Targeted Learning in Data Science: Causal Inference for Complex Longitudinal Studies (2018)

Mark J. van der Laan and Sherri Rose

Targeted learning methods are critical tools within data science for answering complex statistical questions, including estimands in networks and longitudinal data with time-dependent confounding. We present a scientific roadmap to translate real-world data science applications into formal statistical estimation problems. This is accomplished using the general template of targeted maximum likelihood estimators to construct algorithms that incorporate the state-of-the-art in machine learning for estimation, while still providing valid inference. Standard tools are not currently equipped for these challenges. We include demonstrations with software packages and real data sets, as well as new methodological advances since the publication of the first targeted learning book.

Springer Book Page

Targeted Learning: Causal Inference for Observational and Experimental Data (2011)

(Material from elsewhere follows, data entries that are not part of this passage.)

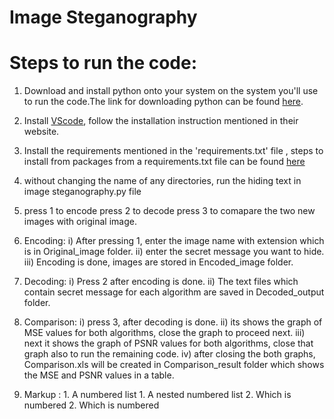 # Image Steganography
# Steps to run the code:
1) Download and install python onto your system on the system you'll use to run the code.The link for downloading python can be found [here](https://www.python.org/downloads/).
2) Install [VScode](https://code.visualstudio.com/download), follow the installation instruction mentioned in their website.
3) Install the requirements mentioned in the 'requirements.txt' file , steps to install from packages from a requirements.txt file can be found [here](https://github.com/SreekarK28/Image-Steganography/blob/main/requirements.txt)
4) without changing the name of any directories, run the hiding text in image steganography.py file
5) press 1 to encode
   press 2 to decode
   press 3 to comapare the two new images with original image.
   
6) Encoding:
   i)   After pressing 1, enter the image name with extension which is in Original_image folder.
   ii)  enter the secret message you want to hide.
   iii) Encoding is done, images are stored in Encoded_image folder.
   
7) Decoding:
   i)  Press 2 after encoding is done.
   ii) The text files which contain secret message for each algorithm are saved in Decoded_output folder. 
  
8) Comparison:
   i)  press 3, after decoding is done.
   ii) its shows the graph of MSE values for both algorithms, close the graph to proceed next.
   iii) next it shows the graph of PSNR values for both algorithms, close that graph also to run the remaining code.
   iv)  after closing the both graphs, Comparison.xls will be created in Comparison_result folder which shows the MSE and PSNR values in a table.
   
 9)  Markup : 1. A numbered list
              1. A nested numbered list
              2. Which is numbered
          2. Which is numbered
   
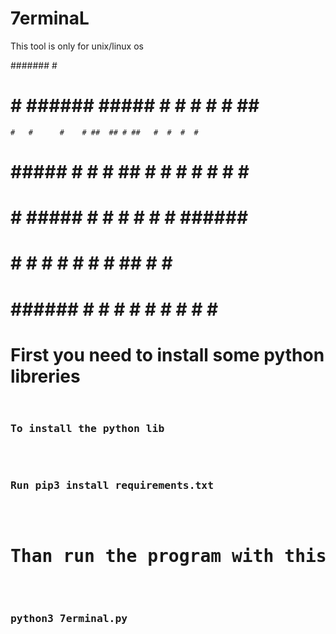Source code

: # 7erminaL
This tool is only for unix/linux os

#######                                      #       
#    #  ###### #####  #    # # #    #   ##   #       
    #   #      #    # ##  ## # ##   #  #  #  #       
   #    #####  #    # # ## # # # #  # #    # #       
  #     #      #####  #    # # #  # # ###### #       
  #     #      #   #  #    # # #   ## #    # #       
  #     ###### #    # #    # # #    # #    # #######


<h1>First you need to install some python libreries</h1>
<pre>
    <h3>To install the python lib</h3>
    <h3>Run pip3 install requirements.txt</h3>
    <h1>Than run the program with this command</h1>
    <h3>python3 7erminal.py</h3>
</pre>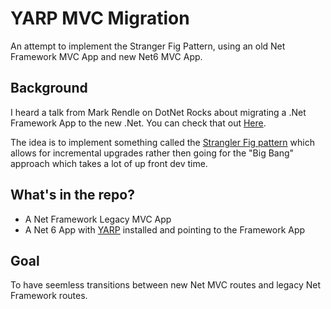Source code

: # YARP MVC Migration

An attempt to implement the Stranger Fig Pattern, using an old Net Framework MVC App and new Net6 MVC App.

## Background

I heard a talk from Mark Rendle on DotNet Rocks about migrating a .Net Framework App to the new .Net. You can check that out [Here](https://www.dotnetrocks.com/?show=1728).

The idea is to implement something called the [Strangler Fig pattern](https://docs.microsoft.com/en-us/azure/architecture/patterns/strangler-fig) which allows for incremental upgrades rather then going for the "Big Bang" approach which takes a lot of up front dev time. 

## What's in the repo?
- A Net Framework Legacy MVC App
- A Net 6 App with [YARP](https://microsoft.github.io/reverse-proxy/) installed and pointing to the Framework App

## Goal

To have seemless transitions between new Net MVC routes and legacy Net Framework routes. 


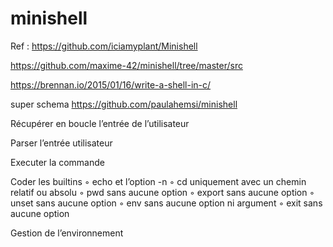 # minishell

Ref :
https://github.com/iciamyplant/Minishell

https://github.com/maxime-42/minishell/tree/master/src 

https://brennan.io/2015/01/16/write-a-shell-in-c/


super schema https://github.com/paulahemsi/minishell

Récupérer en boucle l’entrée de l’utilisateur

Parser l’entrée utilisateur

Executer la commande

Coder les builtins
	◦ echo et l’option -n
	◦ cd uniquement avec un chemin relatif ou absolu
	◦ pwd sans aucune option
	◦ export sans aucune option
	◦ unset sans aucune option
	◦ env sans aucune option ni argument
	◦ exit sans aucune option

Gestion de l’environnement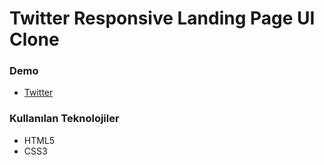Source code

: #  Twitter Responsive Landing Page UI Clone

### Demo
* [Twitter](https://twitter-landing-page.netlify.app/)

### Kullanılan Teknolojiler
 * HTML5  
* CSS3  
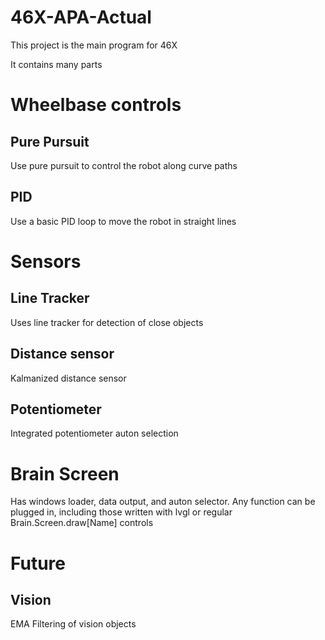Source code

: # 46X-APA-Actual
This project is the main program for 46X

It contains many parts

<h1>Wheelbase controls</h1>
<h2>Pure Pursuit</h2>
Use pure pursuit to control the robot along curve paths
<h2>PID</h2>
Use a basic PID loop to move the robot in straight lines
<h1>Sensors</h1>
<h2>Line Tracker</h2>
Uses line tracker for detection of close objects
<h2>Distance sensor</h2>
Kalmanized distance sensor
<h2>Potentiometer</h2>
Integrated potentiometer auton selection
<h1>Brain Screen</h1>
Has windows loader, data output, and auton selector. Any function can be plugged in, including those written with lvgl or regular Brain.Screen.draw[Name] controls
<h1>Future</h1>
<h2>Vision</h2>
EMA Filtering of vision objects

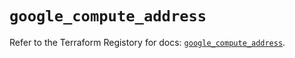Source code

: # `google_compute_address`

Refer to the Terraform Registory for docs: [`google_compute_address`](https://registry.terraform.io/providers/hashicorp/google-beta/4.82.0/docs/resources/google_compute_address).
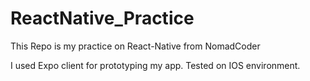 # ReactNative_Practice
This Repo is my practice on React-Native from NomadCoder

I used Expo client for prototyping my app. Tested on IOS environment.

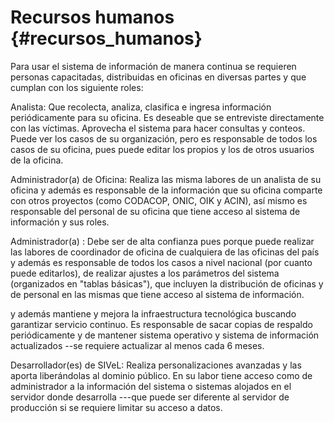 # Recursos humanos {#recursos_humanos}

Para usar el sistema de información de manera continua se requieren personas capacitadas, distribuidas en oficinas en diversas partes y que cumplan con los siguiente roles:

Analista: Que recolecta, analiza, clasifica e ingresa información periódicamente para su oficina. Es deseable que se entreviste directamente con las víctimas. Aprovecha el sistema para hacer consultas y conteos. Puede ver los casos de su organización, pero es responsable de todos los casos de su oficina, pues puede editar los propios y los de otros usuarios de la oficina.

Administrador(a) de Oficina: Realiza las misma labores de un analista de su oficina y además es responsable de la información que su oficina comparte con otros proyectos (como CODACOP, ONIC, OIK y ACIN), así mismo es responsable del personal de su oficina que tiene acceso al sistema de información y sus roles.

Administrador(a) : Debe ser de alta confianza pues porque puede realizar las labores de coordinador de oficina de cualquiera de las oficinas del país y además es responsable de todos los casos a nivel nacional (por cuanto puede editarlos), de realizar ajustes a los parámetros del sistema (organizados en "tablas básicas"), que incluyen la distribución de oficinas y de personal en las mismas que tiene acceso al sistema de información.

y además mantiene y mejora la infraestructura tecnológica buscando garantizar servicio continuo. Es responsable de sacar copias de respaldo periódicamente y de mantener sistema operativo y sistema de información actualizados --se requiere actualizar al menos cada 6 meses.

Desarrollador(es) de SIVeL: Realiza personalizaciones avanzadas y las aporta liberándolas al dominio público. En su labor tiene acceso como de administrador a la información del sistema o sistemas alojados en el servidor donde desarrolla ---que puede ser diferente al servidor de producción si se requiere limitar su acceso a datos.




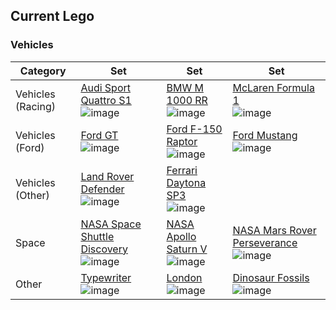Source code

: ## Current Lego

### Vehicles

| Category | Set | Set | Set |
| --- | --- | --- | --- |
| Vehicles (Racing) | [Audi Sport Quattro S1](https://www.lego.com/en-gb/product/1985-audi-sport-quattro-s1-76897)<br>![image](https://github.com/JakeSteam/Notes/assets/12380876/d6c41f86-16ce-4d08-af10-1cc4991595ac) | [BMW M 1000 RR](https://www.lego.com/en-gb/product/bmw-m-1000-rr-42130)<br>![image](https://github.com/JakeSteam/Notes/assets/12380876/2f3b2bd7-d999-4c00-b539-f512dff77e93) | [McLaren Formula 1](https://www.lego.com/en-gb/product/mclaren-formula-1-race-car-42141)<br>![image](https://github.com/JakeSteam/Notes/assets/12380876/e92e44f2-886c-4841-b67c-e3dc01e91400) |
| Vehicles (Ford) | [Ford GT](https://www.lego.com/en-gb/product/2022-ford-gt-42154)<br>![image](https://github.com/JakeSteam/Notes/assets/12380876/1d03cbd3-df24-4fa5-b909-caa5caacbeb3) | [Ford F-150 Raptor](https://www.lego.com/en-gb/product/ford-f-150-raptor-42126)<br>![image](https://github.com/JakeSteam/Notes/assets/12380876/b15d0e76-f064-413c-9ab4-07b603179c60) | [Ford Mustang](https://www.lego.com/en-gb/product/ford-mustang-10265)<br>![image](https://github.com/JakeSteam/Notes/assets/12380876/a9b51c91-83ab-44da-9f57-d54c90091dea) |
| Vehicles (Other) | [Land Rover Defender](https://www.lego.com/en-gb/product/land-rover-defender-42110)<br>![image](https://github.com/JakeSteam/Notes/assets/12380876/2b0bcfe3-e6a6-4a85-9087-b873e24cd004) | [Ferrari Daytona SP3](https://www.lego.com/en-gb/product/ferrari-daytona-sp3-42143)<br>![image](https://github.com/JakeSteam/Notes/assets/12380876/b024a616-c285-44a9-9e96-77977407dbe4) | |
| Space | [NASA Space Shuttle Discovery](https://www.lego.com/en-gb/product/nasa-space-shuttle-discovery-10283)<br>![image](https://github.com/JakeSteam/Notes/assets/12380876/239980a5-ca64-48b8-ac0a-724769888cd1) | [NASA Apollo Saturn V](https://www.lego.com/en-gb/product/lego-nasa-apollo-saturn-v-92176)<br>![image](https://github.com/JakeSteam/Notes/assets/12380876/b4a1c94e-7c7e-4adb-963b-a10404396805) | [NASA Mars Rover Perseverance](https://www.lego.com/en-gb/product/nasa-mars-rover-perseverance-42158)<br>![image](https://github.com/JakeSteam/Notes/assets/12380876/8f0807ce-81d3-483a-834e-30b828b1954a) |
| Other | [Typewriter](https://www.lego.com/en-gb/product/typewriter-21327)<br>![image](https://github.com/JakeSteam/Notes/assets/12380876/57fe8ab1-72d5-4373-9e6e-f6b1bd8af390) | [London](https://www.lego.com/en-gb/product/london-21034)<br>![image](https://github.com/JakeSteam/Notes/assets/12380876/5b58123b-3135-4e60-8780-1b9c669e32d6) | [Dinosaur Fossils](https://www.lego.com/en-gb/product/dinosaur-fossils-21320)<br>![image](https://github.com/JakeSteam/Notes/assets/12380876/7ebb4f5d-95ee-439c-a106-9eaeef558645) |
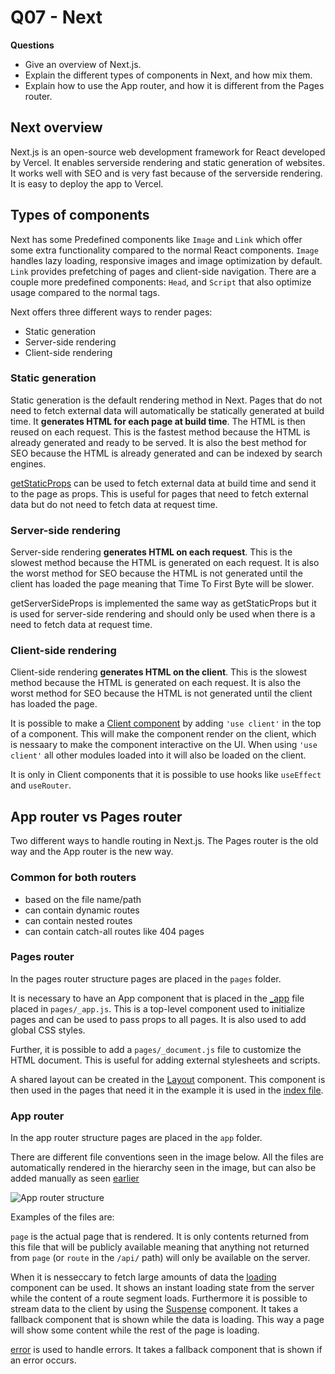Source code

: # Q07 - Next

**Questions**

- Give an overview of Next.js.
- Explain the different types of components in Next, and how mix them.
- Explain how to use the App router, and how it is different from the Pages router.

## Next overview

Next.js is an open-source web development framework for React developed by Vercel. It enables serverside rendering and static generation of websites. It works well with SEO and is very fast because of the serverside rendering. It is easy to deploy the app to Vercel.

## Types of components

Next has some Predefined components like `Image` and `Link` which offer some extra functionality compared to the normal React components. `Image` handles lazy loading, responsive images and image optimization by default. `Link` provides prefetching of pages and client-side navigation. There are a couple more predefined components: `Head`, and `Script` that also optimize usage compared to the normal tags.

Next offers three different ways to render pages:

- Static generation
- Server-side rendering
- Client-side rendering

### Static generation

Static generation is the default rendering method in Next. Pages that do not need to fetch external data will automatically be statically generated at build time. It **generates HTML for each page at build time**. The HTML is then reused on each request. This is the fastest method because the HTML is already generated and ready to be served. It is also the best method for SEO because the HTML is already generated and can be indexed by search engines.

[getStaticProps](./nextjs-blog/pages/posts/[id].js) can be used to fetch external data at build time and send it to the page as props. This is useful for pages that need to fetch external data but do not need to fetch data at request time.

### Server-side rendering

Server-side rendering **generates HTML on each request**. This is the slowest method because the HTML is generated on each request. It is also the worst method for SEO because the HTML is not generated until the client has loaded the page meaning that Time To First Byte will be slower.

getServerSideProps is implemented the same way as getStaticProps but it is used for server-side rendering and should only be used when there is a need to fetch data at request time.

### Client-side rendering

Client-side rendering **generates HTML on the client**. This is the slowest method because the HTML is generated on each request. It is also the worst method for SEO because the HTML is not generated until the client has loaded the page.

It is possible to make a [Client component](./nextjs-dashboard/app/ui/invoices/pagination.tsx) by adding `'use client'` in the top of a component. This will make the component render on the client, which is nessaary to make the component interactive on the UI. When using `'use client'` all other modules loaded into it will also be loaded on the client.

It is only in Client components that it is possible to use hooks like `useEffect` and `useRouter`. 

## App router vs Pages router

Two different ways to handle routing in Next.js. The Pages router is the old way and the App router is the new way.

### Common for both routers

- based on the file name/path
- can contain dynamic routes
- can contain nested routes
- can contain catch-all routes like 404 pages

### Pages router

In the pages router structure pages are placed in the `pages` folder. 

It is necessary to have an App component that is placed in the [_app](./nextjs-blog/pages/_app.js) file placed in `pages/_app.js`. This is a top-level component used to initialize pages and can be used to pass props to all pages. It is also used to add global CSS styles.

Further, it is possible to add a `pages/_document.js` file to customize the HTML document. This is useful for adding external stylesheets and scripts.

A shared layout can be created in the [Layout](./nextjs-blog/components/layout.js) component. This component is then used in the pages that need it in the example it is used in the [index file](./nextjs-blog/pages/index.js).

### App router

In the app router structure pages are placed in the `app` folder.

There are different file conventions seen in the image below. All the files are automatically rendered in the hierarchy seen in the image, but can also be added manually as seen [earlier](./nextjs-dashboard/app/dashboard/(overview)/page.tsx)

![App router structure](https://nextjs.org/_next/image?url=%2Fdocs%2Flight%2Ffile-conventions-component-hierarchy.png&w=1920&q=75&dpl=dpl_6CEmJB9zVD2hrQWKMJxksLPfyWfB)

Examples of the files are:

`page` is the actual page that is rendered. It is only contents returned from this file that will be publicly available meaning that anything not returned from `page` (or `route` in the `/api/` path) will only be available on the server.

When it is nesseccary to fetch large amounts of data the [loading](./nextjs-dashboard/app/dashboard/(overview)/loading.tsx) component can be used. It shows an instant loading state from the server while the content of a route segment loads. Furthermore it is possible to stream data to the client by using the [Suspense](./nextjs-dashboard/app/dashboard/(overview)/page.tsx) component. It takes a fallback component that is shown while the data is loading. This way a page will show some content while the rest of the page is loading.

[error](./nextjs-dashboard/app/dashboard/invoices/error.tsx) is used to handle errors. It takes a fallback component that is shown if an error occurs.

Mark J. van der Laan and Sherri Rose

The statistics profession is at a unique point in history. The need for valid statistical tools is greater than ever; data sets are massive, often measuring hundreds of thousands of measurements for a single subject. The field is ready to move towards clear objective benchmarks under which tools can be evaluated. Targeted learning allows (1) the full generalization and utilization of cross-validation as an estimator selection tool so that the subjective choices made by humans are now made by the machine, and (2) targeting the fitting of the probability distribution of the data toward the target parameter representing the scientific question of interest.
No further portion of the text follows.